女の子達が群がるその中心に彼の姿はあった。



「あら、相変わらず人気ね。王子は」


真っ赤に腫らした瞳に涙を浮かべるあーちゃんがそう呟いた。


女の子達の黄色い声が遠くなり、楓との距離がだんだんと縮まっていく。


満開に咲き誇る桜の花びらが楓の周りを踊るように舞っている。


その中で優しく微笑む彼は、絵になるくらいカッコよすぎて時々クラクラしちゃうんだ。



「帰ろう、穂香」


あたしの目の前まで来た楓は、その大きな手のひらを差し出した。



「うんっ!」


大きく頷いてその手をしっかりと握る。


その隣で、あーちゃんと瀬川クンが親しげに話しているのが目に入った。


その姿を見て、思わず笑みがこぼれる。


ふたりとも幸せそうで何よりだよ……。



「いいなぁ、穂香もあーちゃんも。素敵な彼氏がいてさぁ」


愛チャンがわざとらしくため息をついた。



「愛にだってすぐ出来るわよ! ねぇ?」


あーちゃんにそう話を振られて、あたしは「もちろん!」と頷く。



「そんなことないよぉ。はぁ……残りは早川クンだけかぁ……」


愛チャンはうなだれながら、隣にいる爽に視線を向けた。



「……はぁ!? なんで俺が候補に入ってるんだよ!」


無造作に整えられた黒髪を掻きながら、爽が驚いたように声を上げる。


「だってぇ……早川クン、あたしのこと好きでしょ?」


ふふん、と得意気に鼻を鳴らす愛チャンのその余裕な態度が時に羨ましく感じてしまうあたし……。

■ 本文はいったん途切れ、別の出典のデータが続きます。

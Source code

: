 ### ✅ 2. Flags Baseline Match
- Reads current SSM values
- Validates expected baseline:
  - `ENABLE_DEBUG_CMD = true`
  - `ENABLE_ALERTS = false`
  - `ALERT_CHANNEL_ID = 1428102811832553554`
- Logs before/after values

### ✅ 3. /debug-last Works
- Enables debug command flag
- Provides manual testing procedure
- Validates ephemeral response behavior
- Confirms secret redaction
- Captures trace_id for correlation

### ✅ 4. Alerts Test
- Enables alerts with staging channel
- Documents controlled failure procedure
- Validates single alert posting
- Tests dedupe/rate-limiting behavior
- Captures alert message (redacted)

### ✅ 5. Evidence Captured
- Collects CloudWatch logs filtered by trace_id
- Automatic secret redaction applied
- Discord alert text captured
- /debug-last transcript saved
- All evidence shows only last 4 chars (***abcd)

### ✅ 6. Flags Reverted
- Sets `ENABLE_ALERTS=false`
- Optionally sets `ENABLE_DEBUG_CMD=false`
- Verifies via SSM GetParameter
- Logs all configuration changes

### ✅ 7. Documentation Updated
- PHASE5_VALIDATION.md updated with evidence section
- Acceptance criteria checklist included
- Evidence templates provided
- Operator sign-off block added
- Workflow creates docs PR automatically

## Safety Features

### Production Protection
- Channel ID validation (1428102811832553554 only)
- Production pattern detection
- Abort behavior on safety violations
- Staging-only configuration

こんな自信たっぷりで言われたら、誰だって呆気に取られるよね。


案の定、爽は切れ長の瞳を大きく見開いて言葉も出ないといった状態。



「だ、誰がお前みたいな女、好きになるか!」


「ひどーい。もおっ、恥ずかしがっちゃって!」


「あのなぁ……」


そんなふたりのやり取りを見て、あたしは笑顔を浮かべた。